[Dataset excerpts]
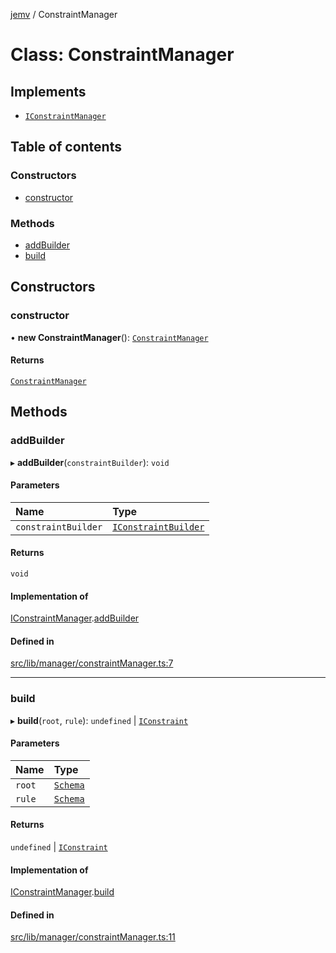 [jemv](../README.md) / ConstraintManager

# Class: ConstraintManager

## Implements

- [`IConstraintManager`](../interfaces/IConstraintManager.md)

## Table of contents

### Constructors

- [constructor](ConstraintManager.md#constructor)

### Methods

- [addBuilder](ConstraintManager.md#addbuilder)
- [build](ConstraintManager.md#build)

## Constructors

### constructor

• **new ConstraintManager**(): [`ConstraintManager`](ConstraintManager.md)

#### Returns

[`ConstraintManager`](ConstraintManager.md)

## Methods

### addBuilder

▸ **addBuilder**(`constraintBuilder`): `void`

#### Parameters

| Name | Type |
| :------ | :------ |
| `constraintBuilder` | [`IConstraintBuilder`](../interfaces/IConstraintBuilder.md) |

#### Returns

`void`

#### Implementation of

[IConstraintManager](../interfaces/IConstraintManager.md).[addBuilder](../interfaces/IConstraintManager.md#addbuilder)

#### Defined in

[src/lib/manager/constraintManager.ts:7](https://github.com/data7expressions/jemv/blob/f58946d/src/lib/manager/constraintManager.ts#L7)

___

### build

▸ **build**(`root`, `rule`): `undefined` \| [`IConstraint`](../interfaces/IConstraint.md)

#### Parameters

| Name | Type |
| :------ | :------ |
| `root` | [`Schema`](../interfaces/Schema.md) |
| `rule` | [`Schema`](../interfaces/Schema.md) |

#### Returns

`undefined` \| [`IConstraint`](../interfaces/IConstraint.md)

#### Implementation of

[IConstraintManager](../interfaces/IConstraintManager.md).[build](../interfaces/IConstraintManager.md#build)

#### Defined in

[src/lib/manager/constraintManager.ts:11](https://github.com/data7expressions/jemv/blob/f58946d/src/lib/manager/constraintManager.ts#L11)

_What you are asked to do_
Take every record and copy it word for word, dropping the pictures.

_Solution_
 [jemv](../README.md) / ConstraintManager

# Class: ConstraintManager

## Implements

- [`IConstraintManager`](../interfaces/IConstraintManager.md)

## Table of contents

### Constructors

- [constructor](ConstraintManager.md#constructor)

### Methods

- [addBuilder](ConstraintManager.md#addbuilder)
- [build](ConstraintManager.md#build)

## Constructors

### constructor

• **new ConstraintManager**(): [`ConstraintManager`](ConstraintManager.md)

#### Returns

[`ConstraintManager`](ConstraintManager.md)

## Methods

### addBuilder

▸ **addBuilder**(`constraintBuilder`): `void`

#### Parameters

| Name | Type |
| :------ | :------ |
| `constraintBuilder` | [`IConstraintBuilder`](../interfaces/IConstraintBuilder.md) |

#### Returns

`void`

#### Implementation of

[IConstraintManager](../interfaces/IConstraintManager.md).[addBuilder](../interfaces/IConstraintManager.md#addbuilder)

#### Defined in

[src/lib/manager/constraintManager.ts:7](https://github.com/data7expressions/jemv/blob/f58946d/src/lib/manager/constraintManager.ts#L7)

___

### build

▸ **build**(`root`, `rule`): `undefined` \| [`IConstraint`](../interfaces/IConstraint.md)

#### Parameters

| Name | Type |
| :------ | :------ |
| `root` | [`Schema`](../interfaces/Schema.md) |
| `rule` | [`Schema`](../interfaces/Schema.md) |

#### Returns

`undefined` \| [`IConstraint`](../interfaces/IConstraint.md)

#### Implementation of

[IConstraintManager](../interfaces/IConstraintManager.md).[build](../interfaces/IConstraintManager.md#build)

#### Defined in

[src/lib/manager/constraintManager.ts:11](https://github.com/data7expressions/jemv/blob/f58946d/src/lib/manager/constraintManager.ts#L11)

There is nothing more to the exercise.